[Data items]
┌──
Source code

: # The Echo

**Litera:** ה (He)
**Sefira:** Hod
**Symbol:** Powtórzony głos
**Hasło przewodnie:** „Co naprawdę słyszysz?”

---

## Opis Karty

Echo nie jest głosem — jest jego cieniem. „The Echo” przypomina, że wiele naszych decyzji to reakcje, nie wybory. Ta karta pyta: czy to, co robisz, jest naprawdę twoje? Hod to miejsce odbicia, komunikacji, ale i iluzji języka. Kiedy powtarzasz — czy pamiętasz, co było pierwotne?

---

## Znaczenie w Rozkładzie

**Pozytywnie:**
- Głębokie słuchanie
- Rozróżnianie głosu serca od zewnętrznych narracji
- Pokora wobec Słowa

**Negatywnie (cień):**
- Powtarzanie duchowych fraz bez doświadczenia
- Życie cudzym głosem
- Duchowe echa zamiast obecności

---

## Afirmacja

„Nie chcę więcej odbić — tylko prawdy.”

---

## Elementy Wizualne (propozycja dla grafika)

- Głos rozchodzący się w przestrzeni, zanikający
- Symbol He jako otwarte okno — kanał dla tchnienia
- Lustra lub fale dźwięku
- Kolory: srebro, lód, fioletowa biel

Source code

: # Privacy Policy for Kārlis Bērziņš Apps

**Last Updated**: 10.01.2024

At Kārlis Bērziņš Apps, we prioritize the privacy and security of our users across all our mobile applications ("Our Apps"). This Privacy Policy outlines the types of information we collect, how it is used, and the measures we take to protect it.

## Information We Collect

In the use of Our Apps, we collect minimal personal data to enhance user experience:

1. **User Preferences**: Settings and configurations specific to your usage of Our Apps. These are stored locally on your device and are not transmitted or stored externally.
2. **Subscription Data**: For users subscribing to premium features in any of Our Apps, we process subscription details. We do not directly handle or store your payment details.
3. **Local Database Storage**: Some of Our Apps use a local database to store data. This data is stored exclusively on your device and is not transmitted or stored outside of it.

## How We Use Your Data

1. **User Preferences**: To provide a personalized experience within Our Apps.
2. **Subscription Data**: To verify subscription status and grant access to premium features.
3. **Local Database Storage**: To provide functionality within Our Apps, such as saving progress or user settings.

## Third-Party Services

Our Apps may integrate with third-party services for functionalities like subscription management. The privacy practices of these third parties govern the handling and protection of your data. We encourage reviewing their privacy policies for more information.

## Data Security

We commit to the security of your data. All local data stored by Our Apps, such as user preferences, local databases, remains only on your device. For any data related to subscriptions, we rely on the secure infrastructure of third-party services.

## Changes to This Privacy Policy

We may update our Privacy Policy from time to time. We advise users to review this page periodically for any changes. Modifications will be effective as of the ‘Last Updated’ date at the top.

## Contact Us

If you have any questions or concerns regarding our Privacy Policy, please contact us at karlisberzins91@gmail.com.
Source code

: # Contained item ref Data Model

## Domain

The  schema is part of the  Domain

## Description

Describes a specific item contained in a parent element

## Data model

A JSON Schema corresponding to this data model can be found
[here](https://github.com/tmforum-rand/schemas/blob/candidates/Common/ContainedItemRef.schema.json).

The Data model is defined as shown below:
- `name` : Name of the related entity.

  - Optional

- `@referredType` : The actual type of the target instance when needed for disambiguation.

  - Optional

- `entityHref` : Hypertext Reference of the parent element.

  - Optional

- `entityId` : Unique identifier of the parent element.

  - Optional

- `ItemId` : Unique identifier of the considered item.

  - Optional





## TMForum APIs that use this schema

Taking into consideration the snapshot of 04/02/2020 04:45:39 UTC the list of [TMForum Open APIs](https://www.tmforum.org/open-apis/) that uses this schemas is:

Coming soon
└──
# [EXERCISE PROMPT]
Which lines of the records above contain the word "identifier"? Report each one in full.

# [SOLUTION TO THE PROBLEM]
- `entityId` : Unique identifier of the parent element.
- `ItemId` : Unique identifier of the considered item.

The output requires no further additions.